Decide your failure policy up front. Do not allow “it depends” behavior per team, per service, or per environment. Enforcement must be consistent.
Recommended policy: fail closed
- If validate fails (timeout/network): treat as
allowed:false - Exit the process or stop the worker loop
- Surface the failure via logs/alerts
The guarantee is binary. Avoid patterns like:
- “Proceed anyway but log a warning”
- “Continue for 10 minutes until checks recover”
- “Fallback to internal flags when validation is down”
Those patterns create a second authority path inside the runtime. That is precisely what an external control plane avoids.
MachineID enforces permission on an identity (a “device”) representing an execution surface. This identity should map to a specific runtime instance or logical worker identity—not a whole service.
- Good: one agent instance = one device
- Good: one worker replica = one device
- Risky: one entire cluster = one device (loses surgical control)
Device IDs should be stable enough to audit, but specific enough to revoke. A common pattern is:
{service}:{env}:{role}:{instance}
Examples:
agent:prod:planner:01worker:prod:queue-consumer:07job:prod:nightly-reindex:01
Choose validation frequency based on risk:
- Low risk: validate at startup, then at task boundaries
- Medium risk: validate at startup and per unit of work
- High risk: validate at startup + per unit of work + before side effects
Enforcement without observability is operationally painful. At minimum, log:
- Device ID
- Validation result (
allowed) - Reason/error (when denied)
- Boundary type (startup / task / side-effect)
Keep logs structured. Treat enforcement denials as first-class operational events.

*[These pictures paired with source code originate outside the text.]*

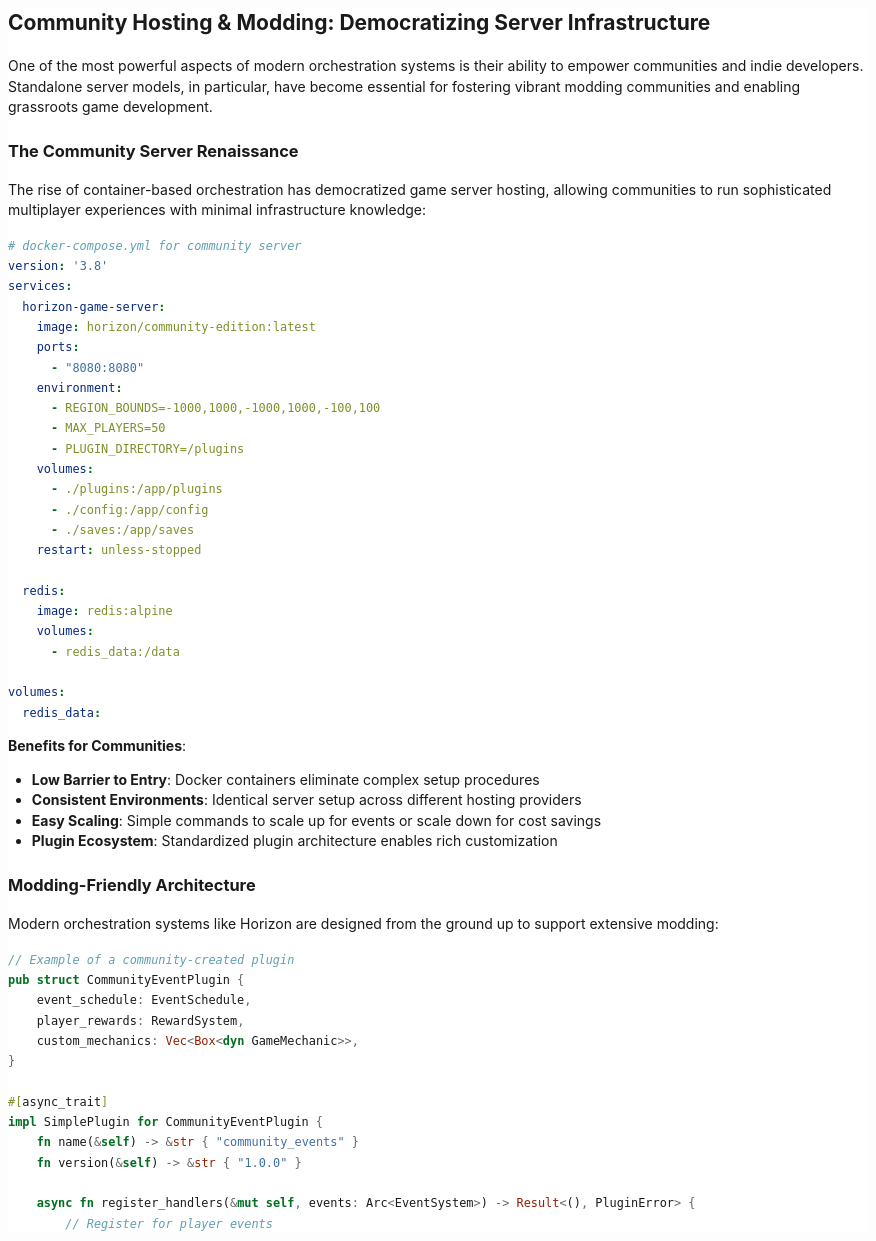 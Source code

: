 ## Community Hosting & Modding: Democratizing Server Infrastructure

One of the most powerful aspects of modern orchestration systems is their ability to empower communities and indie developers. Standalone server models, in particular, have become essential for fostering vibrant modding communities and enabling grassroots game development.

### The Community Server Renaissance

The rise of container-based orchestration has democratized game server hosting, allowing communities to run sophisticated multiplayer experiences with minimal infrastructure knowledge:

```yaml
# docker-compose.yml for community server
version: '3.8'
services:
  horizon-game-server:
    image: horizon/community-edition:latest
    ports:
      - "8080:8080"
    environment:
      - REGION_BOUNDS=-1000,1000,-1000,1000,-100,100
      - MAX_PLAYERS=50
      - PLUGIN_DIRECTORY=/plugins
    volumes:
      - ./plugins:/app/plugins
      - ./config:/app/config
      - ./saves:/app/saves
    restart: unless-stopped
    
  redis:
    image: redis:alpine
    volumes:
      - redis_data:/data
      
volumes:
  redis_data:
```

**Benefits for Communities**:
- **Low Barrier to Entry**: Docker containers eliminate complex setup procedures
- **Consistent Environments**: Identical server setup across different hosting providers
- **Easy Scaling**: Simple commands to scale up for events or scale down for cost savings
- **Plugin Ecosystem**: Standardized plugin architecture enables rich customization

### Modding-Friendly Architecture

Modern orchestration systems like Horizon are designed from the ground up to support extensive modding:

```rust
// Example of a community-created plugin
pub struct CommunityEventPlugin {
    event_schedule: EventSchedule,
    player_rewards: RewardSystem,
    custom_mechanics: Vec<Box<dyn GameMechanic>>,
}

#[async_trait]
impl SimplePlugin for CommunityEventPlugin {
    fn name(&self) -> &str { "community_events" }
    fn version(&self) -> &str { "1.0.0" }
    
    async fn register_handlers(&mut self, events: Arc<EventSystem>) -> Result<(), PluginError> {
        // Register for player events
```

Validate at startup, then before each tool call or task step. If denied, exit immediately.
register(agent_id)
if not validate(agent_id).allowed:
exit(1)
for step in plan:
if not validate(agent_id).allowed:
exit(1)
run_step(step)
Validate before pulling work. If denied, stop consuming.
register(worker_id)
if not validate(worker_id).allowed:
exit(1)
while True:
if not validate(worker_id).allowed:
exit(1)
job = dequeue()
process(job)
Validate at job start. If denied, exit before doing any work.
register(job_id)
if not validate(job_id).allowed:
exit(1)
run_job()
Validate before consuming or before handling each message, depending on risk and throughput.
register(consumer_id)
if not validate(consumer_id).allowed:
exit(1)
while True:
msg = read_message()
if not validate(consumer_id).allowed:
exit(1)
handle(msg)
Validate before triggering any downstream side effects.
register(handler_id)
if not validate(handler_id).allowed:
return 403
commit_side_effect()
- Every execution surface has a stable device identity
- Startup validation is enforced and fails closed
- Boundaries are explicit (task / side-effect)
- Revocation becomes effective at predictable checkpoints
- Timeouts are short and consistent
- Denials are logged and actionable